When people sing an awful remix to the beautiful song “baruch hu” by replacing the words “vehivdilanu min ha’toim” with “vehivdilanu min ha’tziyoynim,” are they joking? I really hope they are. But why is that a joke?

I know people in YU who, if they see a video on Yeshiva World News of Neturei Karta fanatics burning Israeli flags in public or of Mea Shearim residents throwing garbage at women, they would respond, “Ah, geshmak!” Are they joking? I know they are. But, once again, why is that a joke?

These are people who I have seen jokingly sit down or fake spit during the Tefilla Lishlom Hamedinah and Mishebeirach Lechayalei Tzahal.

These are the same people who may have gone to a yeshiva in Israel, and go back to visit at any chance they have. Do they know why they are able to do that? Do they know who is responsible for their safety? Do they know that the same soldiers they jokingly mock are the same ones who are risking their lives every day so that they can enjoy their vacations without missiles showering down on them?

I really hope that I am right, and that these students’ actions are just jokes. I hope it’s just “laytzanus.”

I really hope that those who romanticize the extremist chareidi lifestyle have asked themselves why they are in YU.

There are many reasons to come to Yeshiva University. If you’re here for the academics, you may be the only one. Most people come here to be surrounded by Jews, to learn Torah, and to soak up the wisdom of our Roshei Yeshiva. YU is a very unique place which for decades has been put down by right-wing yeshivas, and has been looked down upon as not among the “serious yeshivas.” When someone walks into Glueck, Zysman, or Klein, the same kol Torah that’s heard in other yeshivas can be heard. We’re learning the same masechtos, learning the same Rishonim, and arguing over the same Rav Chaim. What makes us different is that we are outright supporters of the State of Israel. This is who we are!

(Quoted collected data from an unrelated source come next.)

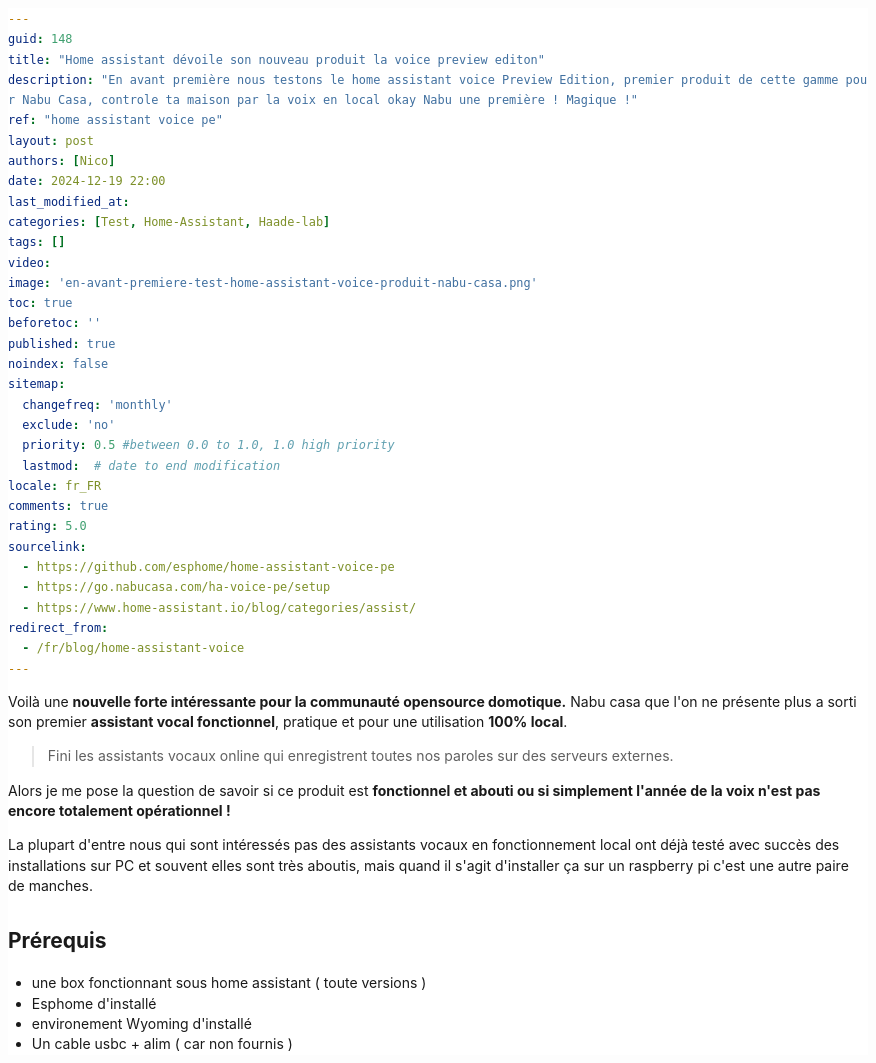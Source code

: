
 ```yaml
---
guid: 148
title: "Home assistant dévoile son nouveau produit la voice preview editon"
description: "En avant première nous testons le home assistant voice Preview Edition, premier produit de cette gamme pour Nabu Casa, controle ta maison par la voix en local okay Nabu une première ! Magique !"
ref: "home assistant voice pe"
layout: post
authors: [Nico]
date: 2024-12-19 22:00
last_modified_at: 
categories: [Test, Home-Assistant, Haade-lab]
tags: []
video: 
image: 'en-avant-premiere-test-home-assistant-voice-produit-nabu-casa.png'
toc: true
beforetoc: ''
published: true
noindex: false
sitemap:
  changefreq: 'monthly'
  exclude: 'no'
  priority: 0.5 #between 0.0 to 1.0, 1.0 high priority
  lastmod:  # date to end modification
locale: fr_FR
comments: true
rating: 5.0 
sourcelink:
  - https://github.com/esphome/home-assistant-voice-pe
  - https://go.nabucasa.com/ha-voice-pe/setup
  - https://www.home-assistant.io/blog/categories/assist/
redirect_from:
  - /fr/blog/home-assistant-voice
---
```


Voilà une **nouvelle forte intéressante pour la communauté opensource domotique.** Nabu casa que l'on ne présente plus a sorti son premier **assistant vocal fonctionnel**, pratique et pour une utilisation **100% local**.

> Fini les assistants vocaux online qui enregistrent toutes nos paroles sur des serveurs externes.

Alors je me pose la question de savoir si ce produit est **fonctionnel et abouti ou si simplement l'année de la voix n'est pas encore totalement opérationnel !**

La plupart d'entre nous qui sont intéressés pas des assistants vocaux en fonctionnement local ont déjà testé avec succès des installations sur PC et souvent elles sont très aboutis, mais quand il s'agit d'installer ça sur un raspberry pi c'est une autre paire de manches.

## Prérequis

- une box fonctionnant sous home assistant ( toute versions )
- Esphome d'installé
- environement Wyoming d'installé 
- Un cable usbc + alim ( car non fournis )
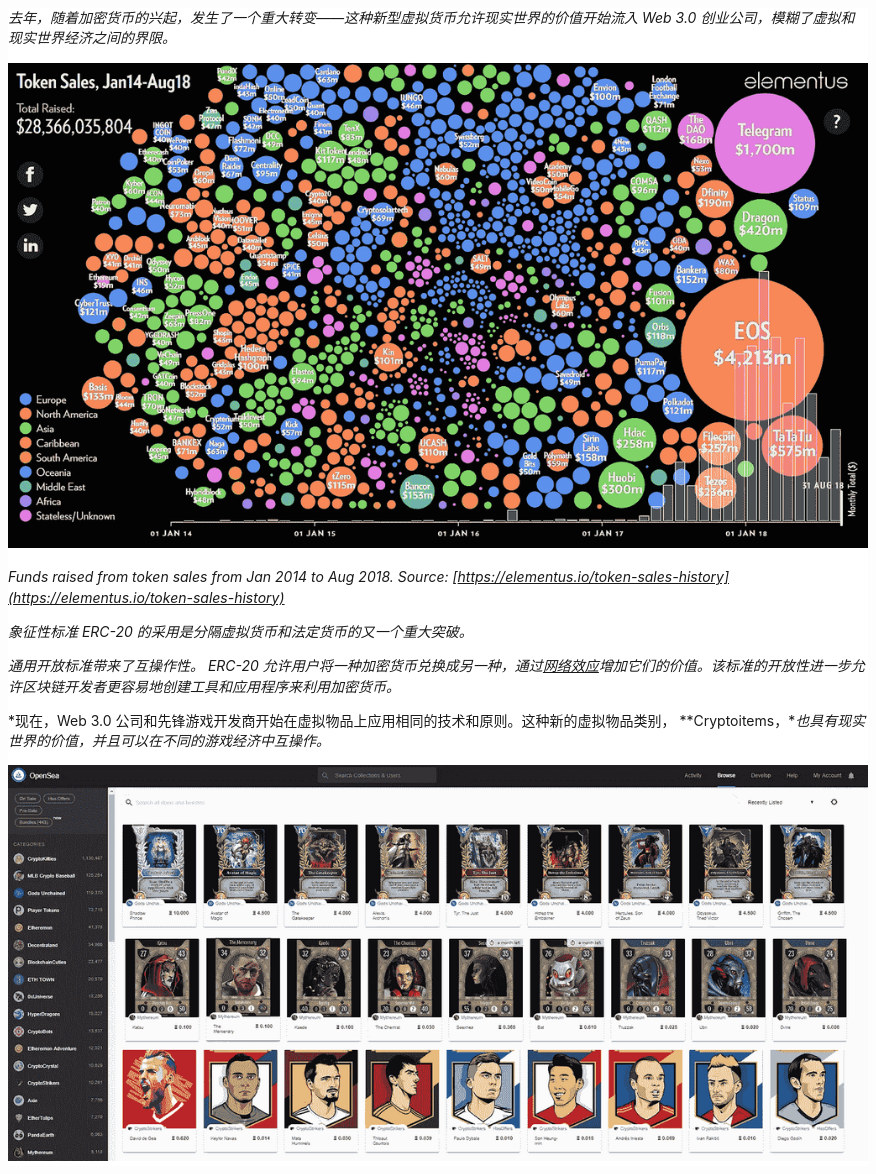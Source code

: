*去年，随着加密货币的兴起，发生了一个重大转变——这种新型虚拟货币允许现实世界的价值开始流入 Web 3.0 创业公司，模糊了虚拟和现实世界经济之间的界限。*

*![](img/2c7d13a9def30658e49f76a926db8a7b.png)*

*Funds raised from token sales from Jan 2014 to Aug 2018\. Source: [https://elementus.io/token-sales-history](https://elementus.io/token-sales-history)*

*象征性标准 ERC-20 的采用是分隔虚拟货币和法定货币的又一个重大突破。*

*通用开放标准带来了互操作性。 ERC-20 允许用户将一种加密货币兑换成另一种，通过[网络效应](/@nfx/the-network-effects-bible-c6a06b8ae75b)增加它们的价值。该标准的开放性进一步允许区块链开发者更容易地创建工具和应用程序来利用加密货币。*

*现在，Web 3.0 公司和先锋游戏开发商开始在虚拟物品上应用相同的技术和原则。这种新的虚拟物品类别， **Cryptoitems，**也具有现实世界的价值，并且可以在不同的游戏经济中互操作。*

*![](img/2b1c8384f5ec193792b8c32ebd138db4.png)*
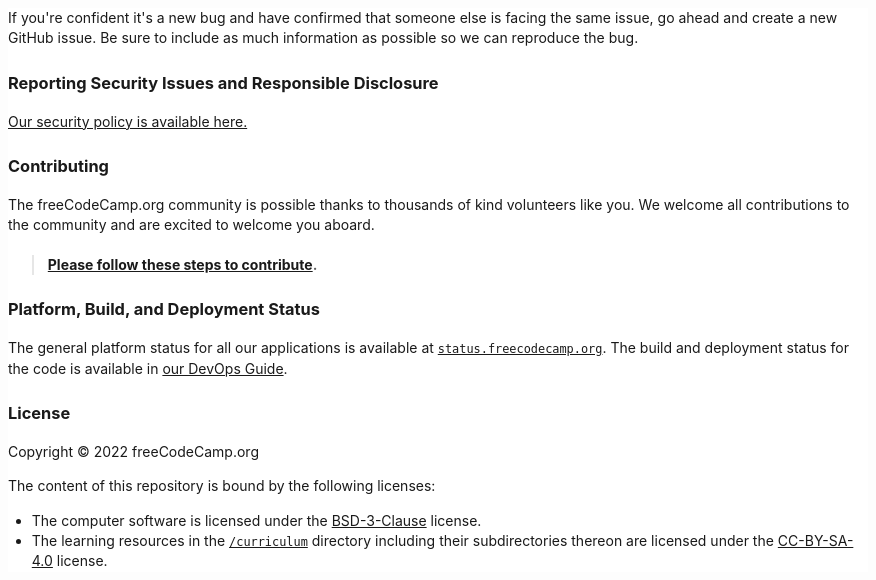 If you're confident it's a new bug and have confirmed that someone else is facing the same issue, go ahead and create a new GitHub issue. Be sure to include as much information as possible so we can reproduce the bug.

### Reporting Security Issues and Responsible Disclosure

[Our security policy is available here.](https://contribute.freecodecamp.org/#/security)

### Contributing

The freeCodeCamp.org community is possible thanks to thousands of kind volunteers like you. We welcome all contributions to the community and are excited to welcome you aboard.

> #### [Please follow these steps to contribute](https://contribute.freecodecamp.org).

### Platform, Build, and Deployment Status

The general platform status for all our applications is available at [`status.freecodecamp.org`](https://status.freecodecamp.org). The build and deployment status for the code is available in [our DevOps Guide](https://contribute.freecodecamp.org/#/devops).

### License

Copyright © 2022 freeCodeCamp.org

The content of this repository is bound by the following licenses:

- The computer software is licensed under the [BSD-3-Clause](LICENSE.md) license.
- The learning resources in the [`/curriculum`](/curriculum) directory including their subdirectories thereon are licensed under the [CC-BY-SA-4.0](/curriculum/LICENSE.md) license.
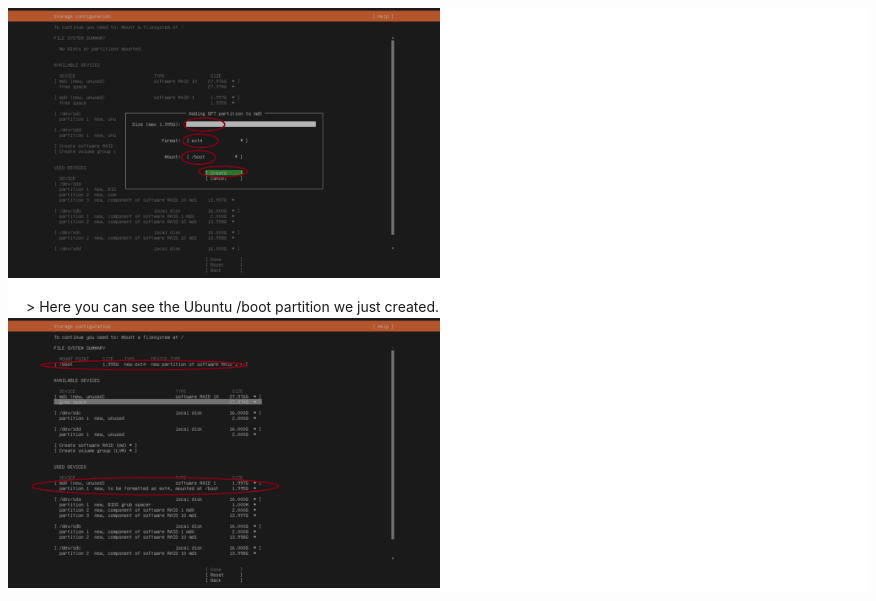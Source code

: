   <img src="./Icons%20and%20Screenshots/Screenshot%202025-10-20%20191923%20v2.png" height="270"/>
</a><br>

&emsp; > Here you can see the Ubuntu /boot partition we just created. <br>
<a href="./Icons%20and%20Screenshots/Screenshot%202025-10-20%20191944%20v2.png">
  <img src="./Icons%20and%20Screenshots/Screenshot%202025-10-20%20191944%20v2.png" height="270"/>
</a><br>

We do not believe in secular Zionism.

We do not believe that the Knesset is the highest power. Hashem is!

We do not believe that if you live in Israel, you can throw away the Torah. That is not who we are.

We believe in Am Yisrael living in Eretz Yisrael according to the laws of Torat Yisrael!

We are the face of Religious Zionism in America, and we only stab ourselves in the foot by putting ourselves down.

We need to end the jokes, and end the self-hatred.

We need to either find a different yeshiva, or start embracing our ideals and beliefs.

At the very least, we need to respect the views of the Yeshiva we are a part of.

I write this article because I am concerned about the extreme culture here in YU. I was a victim of the peer pressure, and I write this article to hopefully start a conversation and make sure no one else is.